◆ Required work
If an entry contains a picture, leave the picture out and reproduce everything else in the records below exactly.

◆ Records supplied
>>>
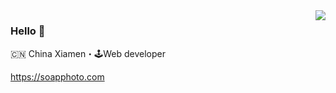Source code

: <img align="right" src="https://github-readme-stats.vercel.app/api?username=yiiu&count_private=true&show_icons=true&icon_color=805AD5&text_color=718096&bg_color=ffffff&hide_title=true" />

### Hello 👋
 
🇨🇳 China Xiamen・🕹Web developer

https://soapphoto.com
<<<
◆ Solution for this problem
Source code

: <img align="right" src="https://github-readme-stats.vercel.app/api?username=yiiu&count_private=true&show_icons=true&icon_color=805AD5&text_color=718096&bg_color=ffffff&hide_title=true" />

### Hello 👋
 
🇨🇳 China Xiamen・🕹Web developer

https://soapphoto.com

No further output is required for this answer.